Article Ouest-France 8 février 2017

prison de Saidnaya (2013)

prison de Saidnaya (2013)

Personne ne pourra dire: je ne savais pas... 

Bien du plaisir à ceux qui plaident pour l'alliance avec le pouvoir "régulier et légal" de Syrie, et qui considèrent que le régime de Bachar-al-Assad est un moindre mal, un mal nécessaire, un garant de laïcité et de protection contre les impérialismes ou l'islamisme. 

On ne pactise pas avec Hitler! 

Voir cette enquête basée sur de multiples témoignages et des fuites d'Amnesty International. 

***

Entre 2011 et 2015, chaque semaine, des dizaines de prisonniers ont été exécutés. Des pendaisons de masse réalisées dans le plus grand secret lèvent le voile sur une véritable politique d’extermination.

Dans cette prison, les pendaisons se sont déroulées une à deux fois par semaine, habituellement le lundi et le mercredi, au milieu de la nuit.

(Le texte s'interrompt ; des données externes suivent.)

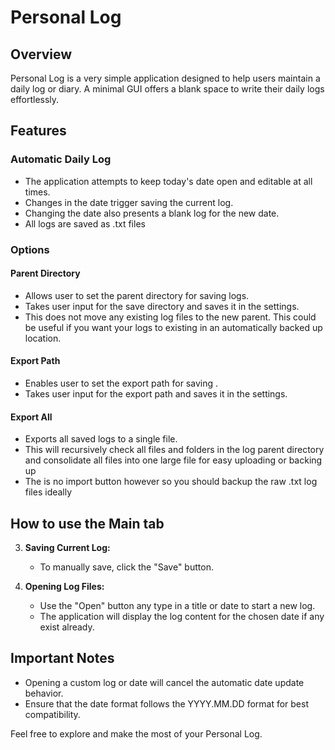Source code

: # Personal Log

## Overview

Personal Log is a very simple application designed to help users maintain a daily log or diary. A minimal GUI offers a blank space to write their daily logs effortlessly.

## Features

### Automatic Daily Log

- The application attempts to keep today's date open and editable at all times.
- Changes in the date trigger saving the current log.
- Changing the date also presents a blank log for the new date.
- All logs are saved as .txt files

### Options

#### Parent Directory

- Allows user to set the parent directory for saving logs.
- Takes user input for the save directory and saves it in the settings.
- This does not move any existing log files to the new parent. This could be useful if you want your logs to existing in an automatically backed up location.

#### Export Path

- Enables user to set the export path for saving .
- Takes user input for the export path and saves it in the settings.

#### Export All

- Exports all saved logs to a single file.
- This will recursively check all files and folders in the log parent directory and consolidate all files into one large file for easy uploading or backing up
- The is no import button however so you should backup the raw .txt log files ideally

## How to use the Main tab

3. **Saving Current Log:**
   - To manually save, click the "Save" button.

4. **Opening Log Files:**
   - Use the "Open" button any type in a title or date to start a new log.
   - The application will display the log content for the chosen date if any exist already.

## Important Notes

- Opening a custom log or date will cancel the automatic date update behavior.
- Ensure that the date format follows the YYYY.MM.DD format for best compatibility.

Feel free to explore and make the most of your Personal Log.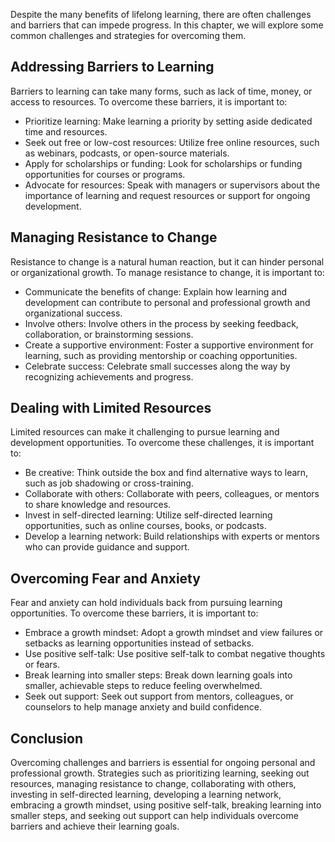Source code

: 
Despite the many benefits of lifelong learning, there are often challenges and barriers that can impede progress. In this chapter, we will explore some common challenges and strategies for overcoming them.

Addressing Barriers to Learning
-------------------------------

Barriers to learning can take many forms, such as lack of time, money, or access to resources. To overcome these barriers, it is important to:

* Prioritize learning: Make learning a priority by setting aside dedicated time and resources.
* Seek out free or low-cost resources: Utilize free online resources, such as webinars, podcasts, or open-source materials.
* Apply for scholarships or funding: Look for scholarships or funding opportunities for courses or programs.
* Advocate for resources: Speak with managers or supervisors about the importance of learning and request resources or support for ongoing development.

Managing Resistance to Change
-----------------------------

Resistance to change is a natural human reaction, but it can hinder personal or organizational growth. To manage resistance to change, it is important to:

* Communicate the benefits of change: Explain how learning and development can contribute to personal and professional growth and organizational success.
* Involve others: Involve others in the process by seeking feedback, collaboration, or brainstorming sessions.
* Create a supportive environment: Foster a supportive environment for learning, such as providing mentorship or coaching opportunities.
* Celebrate success: Celebrate small successes along the way by recognizing achievements and progress.

Dealing with Limited Resources
------------------------------

Limited resources can make it challenging to pursue learning and development opportunities. To overcome these challenges, it is important to:

* Be creative: Think outside the box and find alternative ways to learn, such as job shadowing or cross-training.
* Collaborate with others: Collaborate with peers, colleagues, or mentors to share knowledge and resources.
* Invest in self-directed learning: Utilize self-directed learning opportunities, such as online courses, books, or podcasts.
* Develop a learning network: Build relationships with experts or mentors who can provide guidance and support.

Overcoming Fear and Anxiety
---------------------------

Fear and anxiety can hold individuals back from pursuing learning opportunities. To overcome these barriers, it is important to:

* Embrace a growth mindset: Adopt a growth mindset and view failures or setbacks as learning opportunities instead of setbacks.
* Use positive self-talk: Use positive self-talk to combat negative thoughts or fears.
* Break learning into smaller steps: Break down learning goals into smaller, achievable steps to reduce feeling overwhelmed.
* Seek out support: Seek out support from mentors, colleagues, or counselors to help manage anxiety and build confidence.

Conclusion
----------

Overcoming challenges and barriers is essential for ongoing personal and professional growth. Strategies such as prioritizing learning, seeking out resources, managing resistance to change, collaborating with others, investing in self-directed learning, developing a learning network, embracing a growth mindset, using positive self-talk, breaking learning into smaller steps, and seeking out support can help individuals overcome barriers and achieve their learning goals.

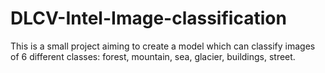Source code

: # DLCV-Intel-Image-classification

This is a small project aiming to create a model which can classify images of 6 different classes: forest, mountain, sea, glacier, buildings, street.

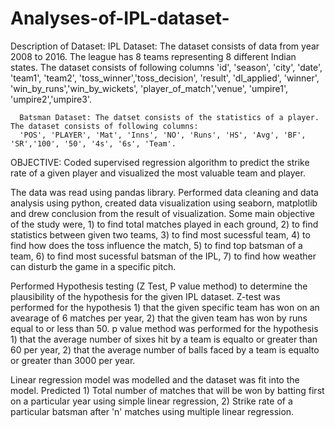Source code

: # Analyses-of-IPL-dataset-


Description of Dataset:
       IPL Dataset: The dataset consists of data from year 2008 to 2016. The league has 8 teams representing 8 different Indian states. The dataset consists of following columns
'id', 'season', 'city', 'date', 'team1', 'team2', 'toss_winner','toss_decision', 'result', 'dl_applied', 'winner', 'win_by_runs','win_by_wickets', 'player_of_match','venue', 'umpire1', 'umpire2','umpire3'.

      Batsman Dataset: The datset consists of the statistics of a player. The dataset consists of following columns: 
      'POS', 'PLAYER', 'Mat', 'Inns', 'NO', 'Runs', 'HS', 'Avg', 'BF', 'SR','100', '50', '4s', '6s', 'Team'.

OBJECTIVE:
        Coded supervised regression algorithm to predict the strike rate of a given player and visualized the most valuable team and player.
        
The data was read using pandas library. Performed data cleaning and data analysis using python, created data visualization using seaborn, matplotlib and drew conclusion from the result of visualization. Some main objective of the study were,
                        1) to find total matches played in each ground,
                        2) to find statistics between given two teams,
                        3) to find most sucessful team,
                        4) to find how does the toss influence the match,
                        5) to find top batsman of a team,
                        6) to find most sucessful batsman of the IPL,
                        7) to find how weather can disturb the game in a specific pitch.
                      
                      
Performed Hypothesis testing (Z Test, P value method) to determine the plausibility of the hypothesis for the given IPL dataset. 
Z-test was performed for the hypothesis 
                        1) that the given specific team has won on an avearage of 6 matches per year,
                        2) that the given team has won by runs equal to or less than 50.
p value method was performed for the hypothesis
                        1) that the average number of sixes hit by a team is equalto or greater than 60 per year,
                        2) that the  average number of balls faced by a team is equalto or greater than 3000 per year.
                  
Linear regression model was modelled and the dataset was fit into the model. Predicted 
                        1) Total number of matches that will be won by batting first on a particular year using simple linear regression,
                        2) Strike rate of a particular batsman after 'n' matches using multiple linear regression.

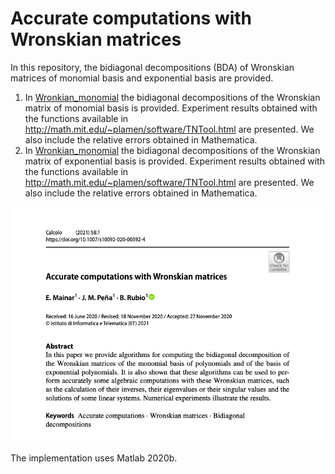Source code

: # Accurate computations with Wronskian matrices


In this repository, the bidiagonal decompositions (BDA) of Wronskian matrices of monomial basis and exponential basis are provided.

1. In [Wronkian_monomial](https://github.com/BeatriazRubio/Article_Calcolo2021/Wronskian_monomial) the bidiagonal decompositions of the Wronskian matrix of monomial basis is provided. Experiment results obtained with the functions available in http://math.mit.edu/~plamen/software/TNTool.html are presented. We also include the relative errors obtained in Mathematica. 
2. In [Wronkian_monomial](https://github.com/BeatriazRubio/Article_Calcolo2021/Wronskian_exponential) the bidiagonal decompositions of the Wronskian matrix of exponential basis is provided. Experiment results obtained with the functions available in http://math.mit.edu/~plamen/software/TNTool.html are presented. We also include the relative errors obtained in Mathematica. 


![paper_banner](paper_banner.PNG)


The implementation uses Matlab 2020b.
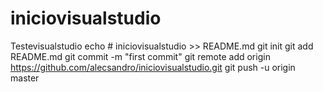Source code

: # iniciovisualstudio
Testevisualstudio
echo # iniciovisualstudio >> README.md
git init
git add README.md
git commit -m "first commit"
git remote add origin https://github.com/alecsandro/iniciovisualstudio.git
git push -u origin master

DES PENDAISONS DE MASSE CHAQUE SEMAINE

En cinq ans, pas moins de 13 000 personnes ont été pendues en secret à Saidnaya

Jusqu'à 50 personnes peuvent être pendues en une seule nuit. Les corps des victimes sont emportés en camion et enterrés secrètement dans des fosses communes. Leurs familles ne sont pas informées du sort qui leur a été réservé. On assure aux détenus qu'ils vont être transférés dans une prison civile en Syrie. Au lieu de cela, ils sont emmenés dans une cellule située au sous-sol de la prison, où ils sont passés à tabac. Ils sont ensuite transférés vers un autre bâtiment de la prison, toujours sur le site de Saidnaya, où ils sont pendus. Pendant tout le processus, les victimes gardent les yeux bandés. Elles ne savent pas quand ni comment elles vont mourir, jusqu'à ce que la corde leur soit passée autour du cou.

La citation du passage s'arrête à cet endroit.